Prep Time 10 minutes
Cook Time 20 minutes
Course Main Course
Cuisine Indian
Servings 2 people
Calories 330 kcal

Ingredients
  

  • 500 g Potatoes
  • 2 tablespoons Ghee or Sunflower oil
  • 1 teaspoon Cumin seeds
  • 1/2 teaspoon Mustard seeds
  • 2, diced Red onions
  • 3 cloves Garlic minced
  • 1 Red chilli finely chopped
  • 1/2 teaspoon Turmeric
  • 1/2 teaspoon Garam masala
  • 1/2 teaspoon Fenugreek
  • 2 tablespoons Tomato puree
  • Salt Pinch
  • 150 ml Chicken or Vegetable stock
  • 200 g Baby spinach
  • Fresh coriander Handful chopped

Instructions
 

  • Start by peeling and chopping the potatoes into bite-sized pieces. This ensures they cook evenly and have the right texture in the final dish.
    500 g Potatoes
  • In a large frying pan, heat ghee or sunflower oil over medium heat. This will be the base for frying the spices and onions.
    2 tablespoons Ghee or Sunflower oil
  • Add cumin and mustard seeds to the hot oil and fry them until they start to pop. This releases their aromatic flavors and enhances the overall taste of the saag aloo.
    1 teaspoon Cumin seeds, 1/2 teaspoon Mustard seeds
  • Add diced red onions to the pan and cook until they soften. Then, stir in minced garlic, finely chopped red chilli, turmeric, garam masala, fenugreek, and tomato puree.
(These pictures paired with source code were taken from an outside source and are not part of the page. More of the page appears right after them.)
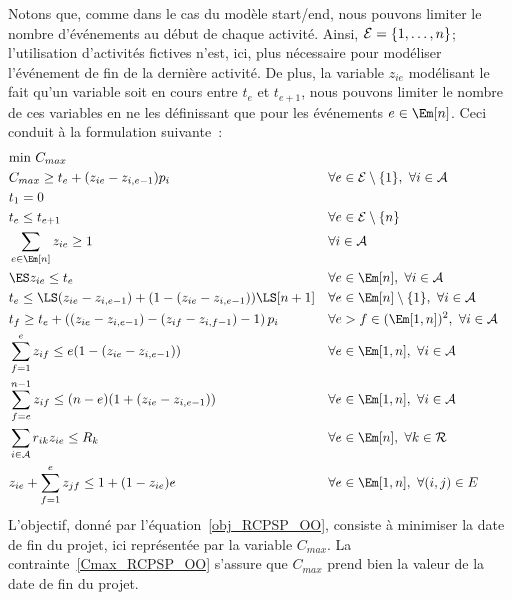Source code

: Notons que, comme dans le cas du modèle start/end, nous pouvons
limiter le nombre d'événements au début de chaque activité. Ainsi,
${\cal E}=\{1,\dots,n\}$; l'utilisation d'activités fictives
n'est, ici, plus nécessaire pour modéliser l'événement de fin de
la dernière activité. De plus, la variable $z_{ie}$ modélisant le fait
qu'un variable soit en cours entre $t_e$ et $t_{e+1}$, nous pouvons
limiter le nombre de ces variables en ne les définissant que pour les
événements $e \in \Em[n]$. Ceci conduit à la formulation
suivante~\cite{modele_RCPSP}: {\small \begin{align} & \text{min } C_{max}
\label{obj_RCPSP_OO}\\ &C_{max} \ge t_e+ (z_{ie}-z_{i,e-1})p_i & &
\forall e \in {\cal E}\setminus\{1\},\ \forall i \in {\cal A}
\label{Cmax_RCPSP_OO}\\ &t_1=0 & & \label{t0_RCPSP_OO}\\ &t_e \le
t_{e+1} & &\forall e \in {\cal E}\setminus\{n\}
\label{ordre_RCPSP_OO}\\ &\sum_{e \in \Em[n]} z_{ie} \ge 1 & &
\forall i \in {\cal A} \label{start_RCPSP_OO}\\ & \ES z_{ie}\le
t_e & & \forall e \in \Em[n],\ \forall i \in {\cal A}
\label{ES_RCPSP_OO} \\ & t_e \le
\LS(z_{ie}-z_{i,e-1})+(1-(z_{ie}-z_{i,e-1}))\LS[n+1] & & \forall e
\in \Em[n]\setminus\{1\},\ \forall i \in {\cal A}
\label{LS_RCPSP_OO}\\ &t_f\ge t_e
+\left((z_{ie}-z_{i,e-1})-(z_{if}-z_{i,f-1})-1\right)p_i & & \forall
e>f \in (\Em[1,n])^2,\ \forall i \in {\cal
A}\label{dur_RCPSP_OO}\\ &\sum_{f=1}^{e} z_{if} \le
e(1-(z_{ie}-z_{i,e-1})) & & \forall e \in \Em[1,n],\
\forall i \in {\cal A}\label{preem1_RCPSP_OO}\\ &\sum_{f=e}^{n-1}
z_{if} \le (n-e)(1+(z_{ie}-z_{i,e-1})) & & \forall e \in \Em[1,n],\ 
\forall i \in {\cal A}\label{preem2_RCPSP_OO}\\
&\sum_{i \in {\cal A}} r_{ik}z_{ie} \le R_k & &\forall e \in \Em[n]
,\ \forall k \in {\cal R} \label{res_RCPSP_OO}\\
&z_{ie}+\sum_{f=1}^e z_{jf} \le 1 + (1-z_{ie})e & & \forall e \in
\Em[1,n],\ \forall (i,j) \in E \label{prec_RCPSP_OO}
\end{align}
}
L'objectif, donné par l'équation~\eqref{obj_RCPSP_OO}, 
consiste à minimiser la date de fin du projet, ici
représentée par la variable $C_{max}$. La
contrainte~\eqref{Cmax_RCPSP_OO} s'assure que $C_{max}$ prend bien
la valeur de la date de fin du projet.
These spices provide a perfect balance of flavors and give the saag aloo its distinctive taste.
    2, diced Red onions, 3 cloves Garlic minced, 1 Red chilli, 1/2 teaspoon Turmeric, 1/2 teaspoon Garam masala, 1/2 teaspoon Fenugreek, 2 tablespoons Tomato puree
  • Cook the mixture for a minute, allowing the spices to bloom and create a fragrant sauce. This helps infuse the potatoes and spinach with the delicious flavors.
  • Add the boiled potatoes and a pinch of salt to the pan. Gently mix everything together, ensuring the potatoes are coated with the flavorful sauce.
    Salt
  • To create a saucy consistency, add chicken or vegetable stock to the pan. This adds depth of flavor and helps bind the ingredients together.
    150 ml Chicken or Vegetable stock
  • Toss in the baby spinach, allowing it to wilt gently in the pan. This adds a burst of vibrant green color and contributes to the overall freshness of the dish.
    200 g Baby spinach
  • Sprinkle the saag aloo with freshly chopped coriander before serving. This adds a fragrant and herbaceous note to the dish, enhancing its authenticity.